■ DATA SHOWN
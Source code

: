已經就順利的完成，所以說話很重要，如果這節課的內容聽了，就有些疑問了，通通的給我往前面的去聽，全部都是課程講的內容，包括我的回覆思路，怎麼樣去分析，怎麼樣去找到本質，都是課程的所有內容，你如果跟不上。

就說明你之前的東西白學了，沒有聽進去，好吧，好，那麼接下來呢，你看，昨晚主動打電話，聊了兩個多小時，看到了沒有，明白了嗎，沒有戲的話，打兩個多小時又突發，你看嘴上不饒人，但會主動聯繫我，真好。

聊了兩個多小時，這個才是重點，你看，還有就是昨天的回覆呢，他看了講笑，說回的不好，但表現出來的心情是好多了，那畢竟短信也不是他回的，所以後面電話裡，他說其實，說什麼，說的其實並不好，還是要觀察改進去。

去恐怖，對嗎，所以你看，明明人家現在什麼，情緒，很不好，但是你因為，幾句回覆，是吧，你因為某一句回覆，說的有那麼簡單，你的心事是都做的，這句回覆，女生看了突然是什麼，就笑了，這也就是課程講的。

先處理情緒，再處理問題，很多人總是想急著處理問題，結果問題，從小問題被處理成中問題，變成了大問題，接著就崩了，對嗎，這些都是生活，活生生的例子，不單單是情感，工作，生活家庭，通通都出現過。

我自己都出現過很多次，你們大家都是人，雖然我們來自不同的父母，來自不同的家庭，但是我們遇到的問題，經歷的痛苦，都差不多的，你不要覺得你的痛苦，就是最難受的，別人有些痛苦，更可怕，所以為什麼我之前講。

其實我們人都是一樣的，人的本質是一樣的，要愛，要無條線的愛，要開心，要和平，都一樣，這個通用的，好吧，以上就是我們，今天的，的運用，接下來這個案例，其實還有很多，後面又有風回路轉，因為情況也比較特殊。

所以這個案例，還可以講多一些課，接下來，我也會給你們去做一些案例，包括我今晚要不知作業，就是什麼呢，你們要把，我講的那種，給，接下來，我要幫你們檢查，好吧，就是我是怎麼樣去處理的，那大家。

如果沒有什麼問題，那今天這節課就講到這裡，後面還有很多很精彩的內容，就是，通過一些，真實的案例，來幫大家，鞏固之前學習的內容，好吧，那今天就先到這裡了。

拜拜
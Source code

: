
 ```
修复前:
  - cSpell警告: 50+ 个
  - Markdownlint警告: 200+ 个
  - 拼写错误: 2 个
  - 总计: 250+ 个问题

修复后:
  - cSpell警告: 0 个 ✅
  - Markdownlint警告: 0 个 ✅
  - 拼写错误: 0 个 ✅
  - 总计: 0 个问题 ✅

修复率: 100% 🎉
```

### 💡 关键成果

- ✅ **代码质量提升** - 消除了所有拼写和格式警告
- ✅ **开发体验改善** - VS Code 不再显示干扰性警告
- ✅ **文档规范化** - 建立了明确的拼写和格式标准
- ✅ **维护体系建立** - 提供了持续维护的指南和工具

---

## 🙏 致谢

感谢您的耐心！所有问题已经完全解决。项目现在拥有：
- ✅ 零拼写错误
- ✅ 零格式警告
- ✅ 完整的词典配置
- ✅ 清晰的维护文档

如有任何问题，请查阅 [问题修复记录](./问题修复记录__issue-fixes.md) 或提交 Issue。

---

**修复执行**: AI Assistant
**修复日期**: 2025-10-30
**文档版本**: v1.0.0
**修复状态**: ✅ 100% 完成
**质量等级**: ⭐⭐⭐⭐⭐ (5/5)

■ ABOUT THIS EXERCISE
Provide every line from the material that contains the word "Markdownlint警告".

■ ANSWER AREA
  - Markdownlint警告: 200+ 个
  - Markdownlint警告: 0 个 ✅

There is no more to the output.